July 10, 2007

Berlin 1 (Germany)





We found Berlin to possibly be Europe's most livable city. Rents are cheap, there's a great music scene (especially if your into minimal techno!), good food is affordable, and there are all kinds of museums. With a population of 4.3 million in the metropolitan area spread over 12 districts, its also very diverse. Our stay was in Mitte, a historical district (formerly the nucleus of East Berlin) lined with shops and cafes. We stayed at Lux 11, a 4 star design hotel for only 88 euros / night. This was the first city we felt at home in, attracted by the lively personality and energy.

Driving wasn't as bad as we thought, as the streets were wide and the hotel had a covered parking garage... however we were rear-ended by a cabbie within 15 minutes of arriving downtown. Luckily more a scare than anything else, the Peugeot was barely scratched (same for the Mercedes). The cabbie spoke English so we were able to resolve it without unnecessarily police involvement.

The first building stop was Rem Koolhaas' Checkpoint Charlie. The roof form was engaging... an angled mass (wing) with punctured oculi that peeked over the street below. The facade was rather plain and beaten-up, further disguised by a handful of faceless retail shops at the street level. Hoards of tourists flocked the streets, many in line to pay 5 euros to have their passports stamped at the Checkpoint Charlie guard post, a former crossing point between East and West Germany.

A few blocks away was Erweiterung GSW-Hauptverwaltung, by Sauerbruch Hutton Architekten. Colorful louvers behind a clear glass facade enlivened the massive tower form. A curved wing on top of the roof softened the feel, it also kept the scale from feeling overbearing.

Daniel Libeskind's landmark project, the Jewish Museum, was a series of zinc-plated shafts set in the landscape, each ripped and torn with narrow slots and punched openings. The direction of these lines connect different sites on a Berlin map that are important to Jewish History. Materially, the building is very cold with its use of zinc and concrete, and the seemingly random and chaotic slots exude a feeling of violence and doom. Visually the building complex seemed disorienting... there was no entrance at the anywhere around the building and it was impossible to capture a view of the exterior in its totality, which folded around endlessly. This was further compounded by the cut lines and slots that capture your eye and lead it along them, never reaching a conclusion. The building was as much a work of sculpture as it was architecture, its form and feel clearly expressed and identified it as a memorial to the horrible atrocities of the Holocaust.

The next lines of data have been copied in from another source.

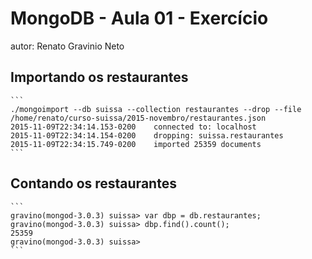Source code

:# MongoDB - Aula 01 - Exercício
autor: Renato Gravinio Neto

## Importando os restaurantes

    ```
	./mongoimport --db suissa --collection restaurantes --drop --file /home/renato/curso-suissa/2015-novembro/restaurantes.json 
	2015-11-09T22:34:14.153-0200	connected to: localhost
	2015-11-09T22:34:14.154-0200	dropping: suissa.restaurantes
	2015-11-09T22:34:15.749-0200	imported 25359 documents
    ```

## Contando os restaurantes

    ```
	gravino(mongod-3.0.3) suissa> var dbp = db.restaurantes;
	gravino(mongod-3.0.3) suissa> dbp.find().count();
	25359
	gravino(mongod-3.0.3) suissa> 
    ```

Back by Checkpoint Charlie we visited the Topography of Terror, the demolished site of Gestapo, SS, and Reich Security main offices where the genocide of European Jews and systematic murder of other sections of the population were planned. Chunks of the Berlin Wall remained above a partially covered trench that housed a permanent exhibit of descriptive boards attached to remains of excavated prison cell walls from the demolished building. Peter Zumthor won the 93' design competition for a documentation center at this site which was scrapped after 12 years of planning and 18 million euros spent on construction (
full story here). Unfortunate. A second competition was launched in 2005, won by Ursula Wilms, however, little progress seems to have been made.

We caught up with our friend Jeff Samuel who moved to Berlin from Seattle about a year ago to pursue music full-time, which is going really well. He's booked out of town almost every weekend and his records continue to sell well. He and his roommates invited us over for dinner... it was great to mix-up the travel dynamic and take a break from the restaurant setting for a change. They have a spacious, high-ceilinged apartment in the Friedrichshein-Kreuzberg neighborhood of Berlin.

On a rainy afternoon we visited Peter Eiseman's Memorial to the Murdered Jews of Europe, a vast interruption in the landscape comprised of a grid made with 2,711 concrete stelae, each slightly inclined in different directions. The project takes up an entire city block, with the blocks receding at the perimeter that get increasingly taller as you approach the center. Interestingly, no symbolic forms are used, it is purely the same rectangular block forms. It can be walked through on all sides, with no set path. This concept had a strong impact on us, especially as the vibrant city was edited away, along with daylight and sounds, as we sunk into the middle of block, around endless turns and axes. Beautiful, gloomy and peaceful.

If you are planning a visit to Berlin, be sure to stop at Konnopke's Imbis for some currywurst... don't ask us what it is, but it was delicious!